> [PROBLEM REQUIREMENTS]
Write out the data in full, exactly as shown.

===== DATA FOR THE TASK =====

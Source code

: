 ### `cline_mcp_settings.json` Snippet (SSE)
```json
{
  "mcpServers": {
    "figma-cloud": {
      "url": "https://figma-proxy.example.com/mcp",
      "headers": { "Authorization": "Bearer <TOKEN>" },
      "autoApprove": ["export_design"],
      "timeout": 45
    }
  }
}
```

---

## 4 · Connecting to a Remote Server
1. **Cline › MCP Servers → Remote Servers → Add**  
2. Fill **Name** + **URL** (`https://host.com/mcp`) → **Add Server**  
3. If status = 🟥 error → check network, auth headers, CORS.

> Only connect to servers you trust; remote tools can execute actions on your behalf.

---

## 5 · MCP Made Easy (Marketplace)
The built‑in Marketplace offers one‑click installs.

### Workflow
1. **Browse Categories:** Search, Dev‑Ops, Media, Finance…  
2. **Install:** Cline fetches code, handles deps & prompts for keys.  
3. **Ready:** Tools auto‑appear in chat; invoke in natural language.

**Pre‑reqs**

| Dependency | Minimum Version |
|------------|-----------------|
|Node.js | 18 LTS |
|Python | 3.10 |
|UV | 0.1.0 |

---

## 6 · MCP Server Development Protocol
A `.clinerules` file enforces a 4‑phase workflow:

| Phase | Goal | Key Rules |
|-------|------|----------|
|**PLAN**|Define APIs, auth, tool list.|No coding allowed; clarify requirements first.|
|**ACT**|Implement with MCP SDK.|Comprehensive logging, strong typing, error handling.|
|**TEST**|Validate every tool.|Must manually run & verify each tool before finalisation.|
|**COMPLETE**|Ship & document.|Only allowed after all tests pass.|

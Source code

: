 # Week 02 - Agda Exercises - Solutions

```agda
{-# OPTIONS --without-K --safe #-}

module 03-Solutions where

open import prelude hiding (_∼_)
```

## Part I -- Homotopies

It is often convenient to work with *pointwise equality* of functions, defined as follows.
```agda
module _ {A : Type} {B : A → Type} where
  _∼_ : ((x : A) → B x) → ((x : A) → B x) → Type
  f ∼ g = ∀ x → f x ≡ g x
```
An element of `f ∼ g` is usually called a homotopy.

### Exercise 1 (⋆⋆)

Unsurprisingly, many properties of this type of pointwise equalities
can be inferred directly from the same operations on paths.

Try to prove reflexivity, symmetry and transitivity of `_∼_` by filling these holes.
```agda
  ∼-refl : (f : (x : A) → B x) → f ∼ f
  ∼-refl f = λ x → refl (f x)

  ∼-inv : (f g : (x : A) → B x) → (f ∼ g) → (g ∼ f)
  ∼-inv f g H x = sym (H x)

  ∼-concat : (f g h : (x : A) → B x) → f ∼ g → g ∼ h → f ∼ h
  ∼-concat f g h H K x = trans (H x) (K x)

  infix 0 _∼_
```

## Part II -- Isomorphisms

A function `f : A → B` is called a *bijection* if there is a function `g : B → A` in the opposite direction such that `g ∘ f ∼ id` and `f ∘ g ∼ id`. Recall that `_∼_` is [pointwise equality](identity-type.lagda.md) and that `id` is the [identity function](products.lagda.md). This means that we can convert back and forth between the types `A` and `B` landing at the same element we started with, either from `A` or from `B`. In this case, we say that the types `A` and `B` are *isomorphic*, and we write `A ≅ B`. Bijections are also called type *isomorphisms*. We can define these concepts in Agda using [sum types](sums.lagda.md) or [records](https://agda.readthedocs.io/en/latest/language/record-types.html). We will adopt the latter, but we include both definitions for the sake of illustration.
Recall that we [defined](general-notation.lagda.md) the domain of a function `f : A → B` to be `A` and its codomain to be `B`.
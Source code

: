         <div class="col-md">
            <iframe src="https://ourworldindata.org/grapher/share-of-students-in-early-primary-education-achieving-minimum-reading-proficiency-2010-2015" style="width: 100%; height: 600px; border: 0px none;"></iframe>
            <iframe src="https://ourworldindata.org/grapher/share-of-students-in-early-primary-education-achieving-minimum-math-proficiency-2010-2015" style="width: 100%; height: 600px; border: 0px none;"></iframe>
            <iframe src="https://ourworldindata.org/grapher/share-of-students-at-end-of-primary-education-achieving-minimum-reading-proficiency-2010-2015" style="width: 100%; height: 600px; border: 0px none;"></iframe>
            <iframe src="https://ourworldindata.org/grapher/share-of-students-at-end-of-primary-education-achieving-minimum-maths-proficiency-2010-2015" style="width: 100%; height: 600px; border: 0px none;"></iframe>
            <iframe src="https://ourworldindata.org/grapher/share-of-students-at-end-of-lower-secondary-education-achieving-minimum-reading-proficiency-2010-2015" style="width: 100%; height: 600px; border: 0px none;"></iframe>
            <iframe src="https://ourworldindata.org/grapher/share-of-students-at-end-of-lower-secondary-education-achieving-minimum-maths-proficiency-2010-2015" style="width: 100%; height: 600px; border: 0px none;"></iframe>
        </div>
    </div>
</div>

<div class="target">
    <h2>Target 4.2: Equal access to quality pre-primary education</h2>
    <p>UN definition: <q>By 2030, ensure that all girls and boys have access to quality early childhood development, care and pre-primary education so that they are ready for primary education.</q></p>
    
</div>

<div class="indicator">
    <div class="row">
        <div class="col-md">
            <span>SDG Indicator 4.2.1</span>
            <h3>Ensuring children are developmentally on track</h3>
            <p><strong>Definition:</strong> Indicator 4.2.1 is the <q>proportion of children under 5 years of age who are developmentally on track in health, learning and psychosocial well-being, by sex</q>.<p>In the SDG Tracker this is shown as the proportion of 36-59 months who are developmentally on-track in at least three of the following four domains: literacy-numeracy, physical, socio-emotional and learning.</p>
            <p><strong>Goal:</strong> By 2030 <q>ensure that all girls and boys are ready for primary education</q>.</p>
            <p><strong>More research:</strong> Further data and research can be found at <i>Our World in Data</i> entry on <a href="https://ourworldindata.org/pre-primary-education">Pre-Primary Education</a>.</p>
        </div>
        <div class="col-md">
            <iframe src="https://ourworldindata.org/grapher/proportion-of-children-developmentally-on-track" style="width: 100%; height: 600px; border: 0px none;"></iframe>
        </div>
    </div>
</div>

=====

> [SOLUTION TO THE PROBLEM]
Source code

: ### `cline_mcp_settings.json` Snippet (SSE)
```json
{
  "mcpServers": {
    "figma-cloud": {
      "url": "https://figma-proxy.example.com/mcp",
      "headers": { "Authorization": "Bearer <TOKEN>" },
      "autoApprove": ["export_design"],
      "timeout": 45
    }
  }
}
```

---

## 4 · Connecting to a Remote Server
1. **Cline › MCP Servers → Remote Servers → Add**  
2. Fill **Name** + **URL** (`https://host.com/mcp`) → **Add Server**  
3. If status = 🟥 error → check network, auth headers, CORS.

> Only connect to servers you trust; remote tools can execute actions on your behalf.

---

## 5 · MCP Made Easy (Marketplace)
The built‑in Marketplace offers one‑click installs.

### Workflow
1. **Browse Categories:** Search, Dev‑Ops, Media, Finance…  
2. **Install:** Cline fetches code, handles deps & prompts for keys.  
3. **Ready:** Tools auto‑appear in chat; invoke in natural language.

**Pre‑reqs**

| Dependency | Minimum Version |
|------------|-----------------|
|Node.js | 18 LTS |
|Python | 3.10 |
|UV | 0.1.0 |

---

## 6 · MCP Server Development Protocol
A `.clinerules` file enforces a 4‑phase workflow:

| Phase | Goal | Key Rules |
|-------|------|----------|
|**PLAN**|Define APIs, auth, tool list.|No coding allowed; clarify requirements first.|
|**ACT**|Implement with MCP SDK.|Comprehensive logging, strong typing, error handling.|
|**TEST**|Validate every tool.|Must manually run & verify each tool before finalisation.|
|**COMPLETE**|Ship & document.|Only allowed after all tests pass.|

Source code

: # Week 02 - Agda Exercises - Solutions

```agda
{-# OPTIONS --without-K --safe #-}

module 03-Solutions where

open import prelude hiding (_∼_)
```

## Part I -- Homotopies

It is often convenient to work with *pointwise equality* of functions, defined as follows.
```agda
module _ {A : Type} {B : A → Type} where
  _∼_ : ((x : A) → B x) → ((x : A) → B x) → Type
  f ∼ g = ∀ x → f x ≡ g x
```
An element of `f ∼ g` is usually called a homotopy.

### Exercise 1 (⋆⋆)

Unsurprisingly, many properties of this type of pointwise equalities
can be inferred directly from the same operations on paths.

Try to prove reflexivity, symmetry and transitivity of `_∼_` by filling these holes.
```agda
  ∼-refl : (f : (x : A) → B x) → f ∼ f
  ∼-refl f = λ x → refl (f x)

  ∼-inv : (f g : (x : A) → B x) → (f ∼ g) → (g ∼ f)
  ∼-inv f g H x = sym (H x)

  ∼-concat : (f g h : (x : A) → B x) → f ∼ g → g ∼ h → f ∼ h
  ∼-concat f g h H K x = trans (H x) (K x)

  infix 0 _∼_
```

## Part II -- Isomorphisms

A function `f : A → B` is called a *bijection* if there is a function `g : B → A` in the opposite direction such that `g ∘ f ∼ id` and `f ∘ g ∼ id`. Recall that `_∼_` is [pointwise equality](identity-type.lagda.md) and that `id` is the [identity function](products.lagda.md). This means that we can convert back and forth between the types `A` and `B` landing at the same element we started with, either from `A` or from `B`. In this case, we say that the types `A` and `B` are *isomorphic*, and we write `A ≅ B`. Bijections are also called type *isomorphisms*. We can define these concepts in Agda using [sum types](sums.lagda.md) or [records](https://agda.readthedocs.io/en/latest/language/record-types.html). We will adopt the latter, but we include both definitions for the sake of illustration.
Recall that we [defined](general-notation.lagda.md) the domain of a function `f : A → B` to be `A` and its codomain to be `B`.
Source code

:         <div class="col-md">
            <iframe src="https://ourworldindata.org/grapher/share-of-students-in-early-primary-education-achieving-minimum-reading-proficiency-2010-2015" style="width: 100%; height: 600px; border: 0px none;"></iframe>
            <iframe src="https://ourworldindata.org/grapher/share-of-students-in-early-primary-education-achieving-minimum-math-proficiency-2010-2015" style="width: 100%; height: 600px; border: 0px none;"></iframe>
            <iframe src="https://ourworldindata.org/grapher/share-of-students-at-end-of-primary-education-achieving-minimum-reading-proficiency-2010-2015" style="width: 100%; height: 600px; border: 0px none;"></iframe>
            <iframe src="https://ourworldindata.org/grapher/share-of-students-at-end-of-primary-education-achieving-minimum-maths-proficiency-2010-2015" style="width: 100%; height: 600px; border: 0px none;"></iframe>
            <iframe src="https://ourworldindata.org/grapher/share-of-students-at-end-of-lower-secondary-education-achieving-minimum-reading-proficiency-2010-2015" style="width: 100%; height: 600px; border: 0px none;"></iframe>
            <iframe src="https://ourworldindata.org/grapher/share-of-students-at-end-of-lower-secondary-education-achieving-minimum-maths-proficiency-2010-2015" style="width: 100%; height: 600px; border: 0px none;"></iframe>
        </div>
    </div>
</div>

<div class="target">
    <h2>Target 4.2: Equal access to quality pre-primary education</h2>
    <p>UN definition: <q>By 2030, ensure that all girls and boys have access to quality early childhood development, care and pre-primary education so that they are ready for primary education.</q></p>
    
</div>

<div class="indicator">
    <div class="row">
        <div class="col-md">
            <span>SDG Indicator 4.2.1</span>
            <h3>Ensuring children are developmentally on track</h3>
            <p><strong>Definition:</strong> Indicator 4.2.1 is the <q>proportion of children under 5 years of age who are developmentally on track in health, learning and psychosocial well-being, by sex</q>.<p>In the SDG Tracker this is shown as the proportion of 36-59 months who are developmentally on-track in at least three of the following four domains: literacy-numeracy, physical, socio-emotional and learning.</p>
            <p><strong>Goal:</strong> By 2030 <q>ensure that all girls and boys are ready for primary education</q>.</p>
            <p><strong>More research:</strong> Further data and research can be found at <i>Our World in Data</i> entry on <a href="https://ourworldindata.org/pre-primary-education">Pre-Primary Education</a>.</p>
        </div>
        <div class="col-md">
            <iframe src="https://ourworldindata.org/grapher/proportion-of-children-developmentally-on-track" style="width: 100%; height: 600px; border: 0px none;"></iframe>
        </div>
    </div>
</div>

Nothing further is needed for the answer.